## About this task
Show each line of the entries below in which the word "texttt" appears.

----

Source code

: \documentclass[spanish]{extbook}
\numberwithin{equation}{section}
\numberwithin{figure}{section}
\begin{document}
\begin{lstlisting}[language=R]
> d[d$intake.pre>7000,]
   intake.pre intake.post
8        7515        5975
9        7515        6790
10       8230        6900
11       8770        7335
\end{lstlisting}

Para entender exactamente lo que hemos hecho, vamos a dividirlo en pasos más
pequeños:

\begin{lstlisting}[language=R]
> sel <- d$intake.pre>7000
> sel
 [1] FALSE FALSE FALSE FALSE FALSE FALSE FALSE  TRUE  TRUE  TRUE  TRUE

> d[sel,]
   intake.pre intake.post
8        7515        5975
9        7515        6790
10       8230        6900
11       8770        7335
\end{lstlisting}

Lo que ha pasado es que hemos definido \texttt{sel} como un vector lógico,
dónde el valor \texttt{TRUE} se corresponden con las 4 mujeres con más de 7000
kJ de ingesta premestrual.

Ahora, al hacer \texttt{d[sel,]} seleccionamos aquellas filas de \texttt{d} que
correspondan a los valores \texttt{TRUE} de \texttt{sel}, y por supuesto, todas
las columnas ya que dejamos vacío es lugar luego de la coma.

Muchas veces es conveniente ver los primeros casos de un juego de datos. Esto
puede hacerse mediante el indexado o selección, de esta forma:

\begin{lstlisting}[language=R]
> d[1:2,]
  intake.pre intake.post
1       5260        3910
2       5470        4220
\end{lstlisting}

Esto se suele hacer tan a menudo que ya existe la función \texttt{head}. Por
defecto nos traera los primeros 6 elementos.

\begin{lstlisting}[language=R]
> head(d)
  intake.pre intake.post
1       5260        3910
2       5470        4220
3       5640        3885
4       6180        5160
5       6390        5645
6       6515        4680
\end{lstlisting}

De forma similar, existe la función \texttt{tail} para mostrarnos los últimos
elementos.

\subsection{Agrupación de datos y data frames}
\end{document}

----

## Your solution
Lo que ha pasado es que hemos definido \texttt{sel} como un vector lógico,
dónde el valor \texttt{TRUE} se corresponden con las 4 mujeres con más de 7000
Ahora, al hacer \texttt{d[sel,]} seleccionamos aquellas filas de \texttt{d} que
correspondan a los valores \texttt{TRUE} de \texttt{sel}, y por supuesto, todas
Esto se suele hacer tan a menudo que ya existe la función \texttt{head}. Por
De forma similar, existe la función \texttt{tail} para mostrarnos los últimos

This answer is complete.